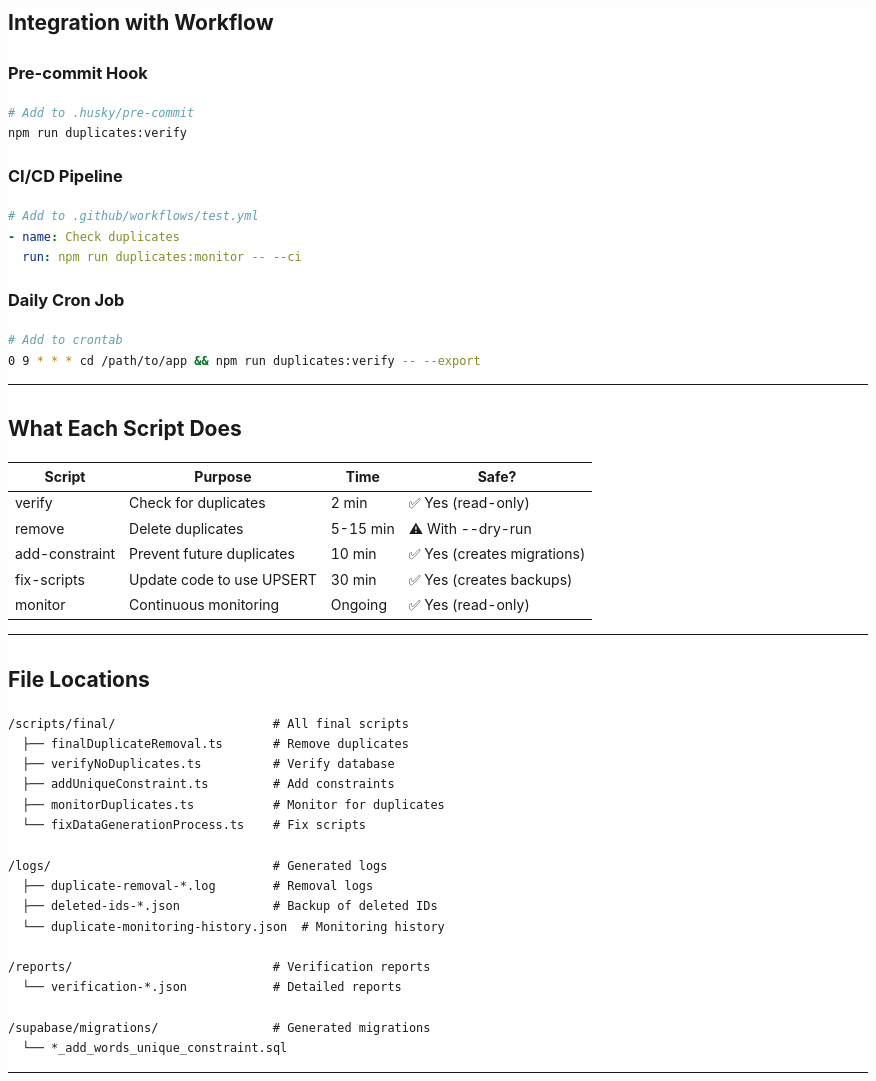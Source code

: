 
## Integration with Workflow

### Pre-commit Hook
```bash
# Add to .husky/pre-commit
npm run duplicates:verify
```

### CI/CD Pipeline
```yaml
# Add to .github/workflows/test.yml
- name: Check duplicates
  run: npm run duplicates:monitor -- --ci
```

### Daily Cron Job
```bash
# Add to crontab
0 9 * * * cd /path/to/app && npm run duplicates:verify -- --export
```

---

## What Each Script Does

| Script | Purpose | Time | Safe? |
|--------|---------|------|-------|
| verify | Check for duplicates | 2 min | ✅ Yes (read-only) |
| remove | Delete duplicates | 5-15 min | ⚠️ With --dry-run |
| add-constraint | Prevent future duplicates | 10 min | ✅ Yes (creates migrations) |
| fix-scripts | Update code to use UPSERT | 30 min | ✅ Yes (creates backups) |
| monitor | Continuous monitoring | Ongoing | ✅ Yes (read-only) |

---

## File Locations

```
/scripts/final/                      # All final scripts
  ├── finalDuplicateRemoval.ts       # Remove duplicates
  ├── verifyNoDuplicates.ts          # Verify database
  ├── addUniqueConstraint.ts         # Add constraints
  ├── monitorDuplicates.ts           # Monitor for duplicates
  └── fixDataGenerationProcess.ts    # Fix scripts

/logs/                               # Generated logs
  ├── duplicate-removal-*.log        # Removal logs
  ├── deleted-ids-*.json             # Backup of deleted IDs
  └── duplicate-monitoring-history.json  # Monitoring history

/reports/                            # Verification reports
  └── verification-*.json            # Detailed reports

/supabase/migrations/                # Generated migrations
  └── *_add_words_unique_constraint.sql
```

---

YOUR TASK
Go through the listing above and write it all out exactly, leaving out any picture.

TASK ANSWER
Source code

: 
## Integration with Workflow

### Pre-commit Hook
```bash
# Add to .husky/pre-commit
npm run duplicates:verify
```

### CI/CD Pipeline
```yaml
# Add to .github/workflows/test.yml
- name: Check duplicates
  run: npm run duplicates:monitor -- --ci
```

### Daily Cron Job
```bash
# Add to crontab
0 9 * * * cd /path/to/app && npm run duplicates:verify -- --export
```

---

## What Each Script Does

| Script | Purpose | Time | Safe? |
|--------|---------|------|-------|
| verify | Check for duplicates | 2 min | ✅ Yes (read-only) |
| remove | Delete duplicates | 5-15 min | ⚠️ With --dry-run |
| add-constraint | Prevent future duplicates | 10 min | ✅ Yes (creates migrations) |
| fix-scripts | Update code to use UPSERT | 30 min | ✅ Yes (creates backups) |
| monitor | Continuous monitoring | Ongoing | ✅ Yes (read-only) |

---

## File Locations

```
/scripts/final/                      # All final scripts
  ├── finalDuplicateRemoval.ts       # Remove duplicates
  ├── verifyNoDuplicates.ts          # Verify database
  ├── addUniqueConstraint.ts         # Add constraints
  ├── monitorDuplicates.ts           # Monitor for duplicates
  └── fixDataGenerationProcess.ts    # Fix scripts

/logs/                               # Generated logs
  ├── duplicate-removal-*.log        # Removal logs
  ├── deleted-ids-*.json             # Backup of deleted IDs
  └── duplicate-monitoring-history.json  # Monitoring history

/reports/                            # Verification reports
  └── verification-*.json            # Detailed reports

/supabase/migrations/                # Generated migrations
  └── *_add_words_unique_constraint.sql
```

---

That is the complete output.